These were all words used to describe Kevin Garnett leading up to last season’s playoffs.
However, one of his best postseason performances—where he averaged 19.2 points per game, 10.4 rebounds per game and shot 49.7 percent from the floor—since his days with the Minnesota Timberwolves looked set to change all that.
Instead, his accomplishments were simply branded as a fluke.
So far this season, Garnett has done a great deal to put an end to the criticism once and for all.
The 17-year veteran is currently averaging 15.0 points per game, 7.1 rebounds per game and shooting 51.0 percent from the field.
While the numbers may not look all too impressive from afar, it must be taken into consideration that Garnett has only played 28.3 minutes per game—the lowest mark in his career.
Per 48 minutes, his numbers come out to 25.4 points per game, 11.9 rebounds per game and 2.5 assists per game. It serves as his highest PPG/48 minutes average since the 2007-08 season when he led the Celtics to their first NBA title in 22 years.
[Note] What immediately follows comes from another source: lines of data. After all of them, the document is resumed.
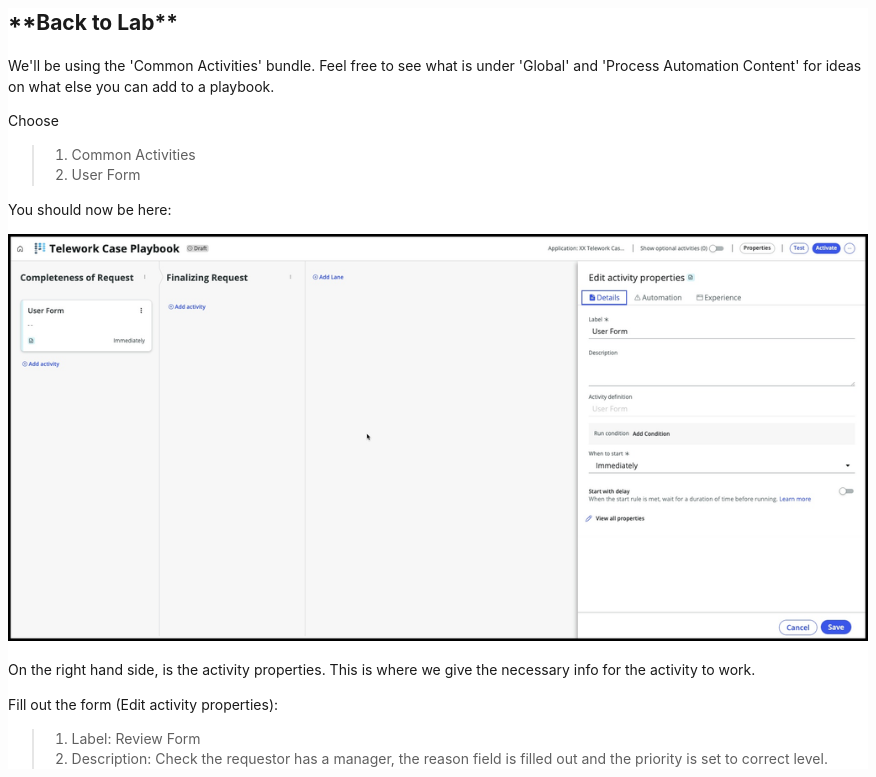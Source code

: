## \*\*Back to Lab\*\*

We'll be using the 'Common Activities' bundle. Feel free to see what is under 'Global' and 'Process Automation Content' for ideas on what else you can add to a playbook.

Choose

>1. Common Activities
>2. User Form

You should now be here:

![](./Playbook%20Images/1st%20activity%20add%20user%20form%20activity.jpg)

On the right hand side, is the activity properties. This is where we give the necessary info for the activity to work.

Fill out the form (Edit activity properties):

>1. Label: Review Form
>2. Description: Check the requestor has a manager, the reason field is filled out and the priority is set to correct level.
But the biggest impact made on Boston this season relies on whether he’s on the court or not.
According to Basketball-Reference.com, opponents shoot 53.6 percent from the field when Garnett is off the court compared to 48.0 percent when the 36-year-old is on the court. Likewise, the team has a defensive rating of 99.8 when Garnett is on the court—best in the league—and a rating of 117.6 when he is off the court—worst in the league.
Needless to say, Garnett plays a large role in whether the team is successful or not at stopping the opposition.
This continued production, and the vital leadership he provides to the younger players on the team, will go a long way in determining just how far this Celtics team will go.